• **Exercise aim**
Lines holding the string "information": copy each one from the listing below.

▼▼▼

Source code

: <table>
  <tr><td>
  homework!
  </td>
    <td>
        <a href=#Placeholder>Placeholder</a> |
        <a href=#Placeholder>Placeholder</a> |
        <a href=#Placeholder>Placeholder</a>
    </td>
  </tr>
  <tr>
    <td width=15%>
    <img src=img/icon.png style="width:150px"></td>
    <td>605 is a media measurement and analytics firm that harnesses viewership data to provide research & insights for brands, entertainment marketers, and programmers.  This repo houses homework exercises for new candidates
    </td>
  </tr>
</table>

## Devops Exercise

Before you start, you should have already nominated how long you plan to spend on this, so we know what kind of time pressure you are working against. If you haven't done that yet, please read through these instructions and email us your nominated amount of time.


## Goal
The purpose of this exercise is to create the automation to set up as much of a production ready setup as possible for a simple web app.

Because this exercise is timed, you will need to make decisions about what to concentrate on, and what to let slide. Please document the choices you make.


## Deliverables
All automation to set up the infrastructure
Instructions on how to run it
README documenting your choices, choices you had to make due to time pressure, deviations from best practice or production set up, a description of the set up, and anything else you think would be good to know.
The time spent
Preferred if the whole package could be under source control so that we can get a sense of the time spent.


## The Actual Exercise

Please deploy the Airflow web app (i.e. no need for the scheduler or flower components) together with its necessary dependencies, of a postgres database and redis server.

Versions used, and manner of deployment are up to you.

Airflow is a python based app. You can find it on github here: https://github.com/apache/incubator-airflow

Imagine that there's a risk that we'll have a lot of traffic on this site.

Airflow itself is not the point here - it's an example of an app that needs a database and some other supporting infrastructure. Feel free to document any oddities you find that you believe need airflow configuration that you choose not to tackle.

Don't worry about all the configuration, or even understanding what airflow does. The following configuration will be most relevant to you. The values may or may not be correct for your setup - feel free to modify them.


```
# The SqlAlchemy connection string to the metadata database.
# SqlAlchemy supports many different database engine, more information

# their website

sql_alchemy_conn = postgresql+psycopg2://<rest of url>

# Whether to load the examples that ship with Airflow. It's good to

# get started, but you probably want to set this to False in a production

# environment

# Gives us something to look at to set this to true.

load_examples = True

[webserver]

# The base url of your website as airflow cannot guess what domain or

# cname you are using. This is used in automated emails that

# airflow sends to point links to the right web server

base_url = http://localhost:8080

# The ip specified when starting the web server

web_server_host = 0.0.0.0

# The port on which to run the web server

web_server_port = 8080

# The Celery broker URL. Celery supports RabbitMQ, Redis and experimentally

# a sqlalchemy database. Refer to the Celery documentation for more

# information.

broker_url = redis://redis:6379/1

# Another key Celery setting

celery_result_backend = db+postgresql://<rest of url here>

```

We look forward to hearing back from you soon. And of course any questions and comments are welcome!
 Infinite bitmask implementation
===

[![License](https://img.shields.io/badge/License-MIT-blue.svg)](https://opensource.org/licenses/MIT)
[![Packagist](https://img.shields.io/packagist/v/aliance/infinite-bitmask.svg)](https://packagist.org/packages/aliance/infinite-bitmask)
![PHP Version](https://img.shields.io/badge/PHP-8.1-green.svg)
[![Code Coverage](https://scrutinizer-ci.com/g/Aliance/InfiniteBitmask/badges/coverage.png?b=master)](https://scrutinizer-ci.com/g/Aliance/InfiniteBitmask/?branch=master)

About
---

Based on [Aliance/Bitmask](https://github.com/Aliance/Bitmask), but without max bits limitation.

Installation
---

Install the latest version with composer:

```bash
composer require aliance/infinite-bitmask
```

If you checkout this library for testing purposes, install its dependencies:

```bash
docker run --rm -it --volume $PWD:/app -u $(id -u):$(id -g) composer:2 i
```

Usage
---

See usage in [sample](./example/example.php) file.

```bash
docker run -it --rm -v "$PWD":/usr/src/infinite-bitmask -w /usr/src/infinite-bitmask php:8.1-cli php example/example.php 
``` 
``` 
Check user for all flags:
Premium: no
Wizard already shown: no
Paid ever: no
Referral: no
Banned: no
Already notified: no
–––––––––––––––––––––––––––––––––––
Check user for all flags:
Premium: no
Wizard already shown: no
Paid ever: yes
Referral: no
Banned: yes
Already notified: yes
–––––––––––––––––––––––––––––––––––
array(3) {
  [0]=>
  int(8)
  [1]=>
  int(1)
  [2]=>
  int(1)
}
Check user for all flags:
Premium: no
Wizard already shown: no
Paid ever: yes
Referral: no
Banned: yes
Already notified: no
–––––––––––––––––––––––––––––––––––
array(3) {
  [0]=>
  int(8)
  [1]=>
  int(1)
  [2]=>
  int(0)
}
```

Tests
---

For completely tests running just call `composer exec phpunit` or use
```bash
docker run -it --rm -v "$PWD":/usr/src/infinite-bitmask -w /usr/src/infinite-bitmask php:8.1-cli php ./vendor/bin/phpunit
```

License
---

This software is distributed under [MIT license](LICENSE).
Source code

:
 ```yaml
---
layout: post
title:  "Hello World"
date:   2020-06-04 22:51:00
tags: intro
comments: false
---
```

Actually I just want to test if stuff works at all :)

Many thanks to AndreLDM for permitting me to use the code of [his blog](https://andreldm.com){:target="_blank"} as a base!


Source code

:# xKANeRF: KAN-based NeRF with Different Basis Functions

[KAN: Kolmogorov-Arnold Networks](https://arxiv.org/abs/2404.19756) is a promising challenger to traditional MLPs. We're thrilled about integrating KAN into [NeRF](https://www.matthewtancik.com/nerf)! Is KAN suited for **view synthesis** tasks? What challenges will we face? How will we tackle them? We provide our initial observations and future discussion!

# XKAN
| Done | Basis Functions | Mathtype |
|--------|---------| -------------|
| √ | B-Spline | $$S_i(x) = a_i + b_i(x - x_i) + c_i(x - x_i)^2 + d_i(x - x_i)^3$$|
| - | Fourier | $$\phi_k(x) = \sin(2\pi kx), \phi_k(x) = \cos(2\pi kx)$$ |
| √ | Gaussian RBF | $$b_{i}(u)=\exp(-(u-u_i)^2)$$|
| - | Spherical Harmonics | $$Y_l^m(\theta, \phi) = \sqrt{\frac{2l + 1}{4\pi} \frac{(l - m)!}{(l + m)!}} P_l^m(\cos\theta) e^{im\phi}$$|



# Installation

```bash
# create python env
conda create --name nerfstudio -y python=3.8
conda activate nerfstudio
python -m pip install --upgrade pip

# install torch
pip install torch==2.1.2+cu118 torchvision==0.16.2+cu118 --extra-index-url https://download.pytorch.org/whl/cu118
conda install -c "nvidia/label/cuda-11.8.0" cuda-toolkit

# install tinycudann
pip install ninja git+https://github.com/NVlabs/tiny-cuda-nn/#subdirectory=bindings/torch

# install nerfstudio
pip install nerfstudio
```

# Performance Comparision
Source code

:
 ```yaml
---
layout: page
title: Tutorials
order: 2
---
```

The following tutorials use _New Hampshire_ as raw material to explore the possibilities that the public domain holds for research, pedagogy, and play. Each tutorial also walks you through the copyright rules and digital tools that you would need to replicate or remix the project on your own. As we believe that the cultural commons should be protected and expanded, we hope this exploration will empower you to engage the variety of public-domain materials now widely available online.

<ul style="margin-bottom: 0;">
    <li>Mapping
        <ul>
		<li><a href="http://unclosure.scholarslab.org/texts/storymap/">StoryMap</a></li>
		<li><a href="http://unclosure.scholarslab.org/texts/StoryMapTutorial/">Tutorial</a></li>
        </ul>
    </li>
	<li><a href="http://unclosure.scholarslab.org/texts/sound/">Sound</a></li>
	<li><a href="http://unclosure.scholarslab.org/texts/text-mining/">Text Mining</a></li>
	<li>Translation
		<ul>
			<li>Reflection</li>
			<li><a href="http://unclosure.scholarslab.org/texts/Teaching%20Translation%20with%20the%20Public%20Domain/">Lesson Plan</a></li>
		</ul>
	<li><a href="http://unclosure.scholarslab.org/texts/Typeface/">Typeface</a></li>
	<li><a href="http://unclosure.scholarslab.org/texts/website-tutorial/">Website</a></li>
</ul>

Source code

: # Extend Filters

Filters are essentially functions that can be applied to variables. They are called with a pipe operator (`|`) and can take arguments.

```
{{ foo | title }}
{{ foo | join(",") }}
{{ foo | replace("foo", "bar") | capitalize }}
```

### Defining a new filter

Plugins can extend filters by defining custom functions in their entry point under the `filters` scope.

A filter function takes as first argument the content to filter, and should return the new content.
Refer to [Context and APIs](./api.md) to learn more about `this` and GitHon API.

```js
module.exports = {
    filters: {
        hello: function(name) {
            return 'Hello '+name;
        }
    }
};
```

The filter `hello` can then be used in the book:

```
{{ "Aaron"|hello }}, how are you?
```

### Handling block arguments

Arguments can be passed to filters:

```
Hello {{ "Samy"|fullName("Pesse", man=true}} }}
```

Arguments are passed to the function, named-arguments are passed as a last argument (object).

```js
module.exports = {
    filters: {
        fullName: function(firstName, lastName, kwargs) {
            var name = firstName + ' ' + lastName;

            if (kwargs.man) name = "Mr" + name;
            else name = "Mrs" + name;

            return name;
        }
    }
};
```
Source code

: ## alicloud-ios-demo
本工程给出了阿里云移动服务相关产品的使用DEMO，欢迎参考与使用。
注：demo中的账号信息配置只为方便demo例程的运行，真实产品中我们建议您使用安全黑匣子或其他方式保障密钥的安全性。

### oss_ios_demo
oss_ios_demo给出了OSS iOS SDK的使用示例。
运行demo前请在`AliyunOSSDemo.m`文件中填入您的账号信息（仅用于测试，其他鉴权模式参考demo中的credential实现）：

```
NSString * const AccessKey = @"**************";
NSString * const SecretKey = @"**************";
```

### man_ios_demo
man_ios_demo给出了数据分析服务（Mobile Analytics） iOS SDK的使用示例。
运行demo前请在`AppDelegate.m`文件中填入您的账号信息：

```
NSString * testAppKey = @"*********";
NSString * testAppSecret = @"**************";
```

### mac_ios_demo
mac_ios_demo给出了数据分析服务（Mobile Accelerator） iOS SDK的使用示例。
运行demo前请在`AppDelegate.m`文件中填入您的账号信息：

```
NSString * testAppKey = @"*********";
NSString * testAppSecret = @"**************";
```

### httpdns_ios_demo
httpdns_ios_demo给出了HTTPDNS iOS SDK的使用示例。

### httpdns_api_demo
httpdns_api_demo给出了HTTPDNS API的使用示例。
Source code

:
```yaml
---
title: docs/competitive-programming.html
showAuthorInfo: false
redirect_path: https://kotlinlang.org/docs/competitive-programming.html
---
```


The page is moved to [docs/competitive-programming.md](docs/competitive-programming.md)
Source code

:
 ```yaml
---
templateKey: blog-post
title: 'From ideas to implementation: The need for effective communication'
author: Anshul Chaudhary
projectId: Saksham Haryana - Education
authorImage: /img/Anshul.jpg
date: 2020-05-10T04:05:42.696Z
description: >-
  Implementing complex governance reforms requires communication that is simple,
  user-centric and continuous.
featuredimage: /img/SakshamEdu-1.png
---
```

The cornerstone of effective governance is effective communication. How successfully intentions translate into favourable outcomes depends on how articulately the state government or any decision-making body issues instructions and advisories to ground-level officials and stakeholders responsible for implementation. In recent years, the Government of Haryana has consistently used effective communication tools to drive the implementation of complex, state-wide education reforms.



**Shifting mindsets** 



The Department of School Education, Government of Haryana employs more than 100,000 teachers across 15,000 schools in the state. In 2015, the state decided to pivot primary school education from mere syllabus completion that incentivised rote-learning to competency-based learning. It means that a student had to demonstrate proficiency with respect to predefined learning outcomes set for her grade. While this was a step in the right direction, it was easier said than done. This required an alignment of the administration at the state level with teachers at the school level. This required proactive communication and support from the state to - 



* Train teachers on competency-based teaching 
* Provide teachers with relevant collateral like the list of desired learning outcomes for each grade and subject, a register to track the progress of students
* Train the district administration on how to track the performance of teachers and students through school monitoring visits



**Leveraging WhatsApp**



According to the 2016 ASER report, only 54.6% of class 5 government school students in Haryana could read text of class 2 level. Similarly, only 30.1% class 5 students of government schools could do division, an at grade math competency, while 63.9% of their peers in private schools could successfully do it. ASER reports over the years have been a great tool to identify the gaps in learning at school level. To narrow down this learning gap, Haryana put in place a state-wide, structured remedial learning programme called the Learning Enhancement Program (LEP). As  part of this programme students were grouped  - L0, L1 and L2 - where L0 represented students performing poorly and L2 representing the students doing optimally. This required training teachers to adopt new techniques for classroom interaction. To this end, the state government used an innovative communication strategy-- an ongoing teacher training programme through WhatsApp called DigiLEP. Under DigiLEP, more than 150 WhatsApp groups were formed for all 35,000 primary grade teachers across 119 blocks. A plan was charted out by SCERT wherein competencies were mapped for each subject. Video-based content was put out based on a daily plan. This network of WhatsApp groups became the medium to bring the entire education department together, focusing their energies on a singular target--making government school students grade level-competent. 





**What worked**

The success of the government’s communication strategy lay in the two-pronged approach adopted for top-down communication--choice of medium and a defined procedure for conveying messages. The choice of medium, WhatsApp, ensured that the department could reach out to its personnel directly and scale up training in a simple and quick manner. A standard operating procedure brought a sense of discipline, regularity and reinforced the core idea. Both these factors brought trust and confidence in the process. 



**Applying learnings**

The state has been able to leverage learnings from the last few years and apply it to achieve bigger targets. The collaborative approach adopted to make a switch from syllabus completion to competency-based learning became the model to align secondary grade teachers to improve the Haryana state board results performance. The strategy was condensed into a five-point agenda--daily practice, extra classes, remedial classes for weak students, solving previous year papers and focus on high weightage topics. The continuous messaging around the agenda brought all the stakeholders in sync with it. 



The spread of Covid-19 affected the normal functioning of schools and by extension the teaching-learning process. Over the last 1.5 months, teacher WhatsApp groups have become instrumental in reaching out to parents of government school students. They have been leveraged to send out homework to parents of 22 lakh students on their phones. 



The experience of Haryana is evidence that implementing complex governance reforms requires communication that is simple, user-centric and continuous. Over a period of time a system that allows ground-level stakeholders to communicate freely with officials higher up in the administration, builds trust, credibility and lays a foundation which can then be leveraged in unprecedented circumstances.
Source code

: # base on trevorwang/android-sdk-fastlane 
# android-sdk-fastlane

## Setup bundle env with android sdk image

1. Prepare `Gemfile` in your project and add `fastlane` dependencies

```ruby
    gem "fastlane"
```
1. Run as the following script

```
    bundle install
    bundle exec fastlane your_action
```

▲▲▲

• **Written solution**
# SqlAlchemy supports many different database engine, more information
# information.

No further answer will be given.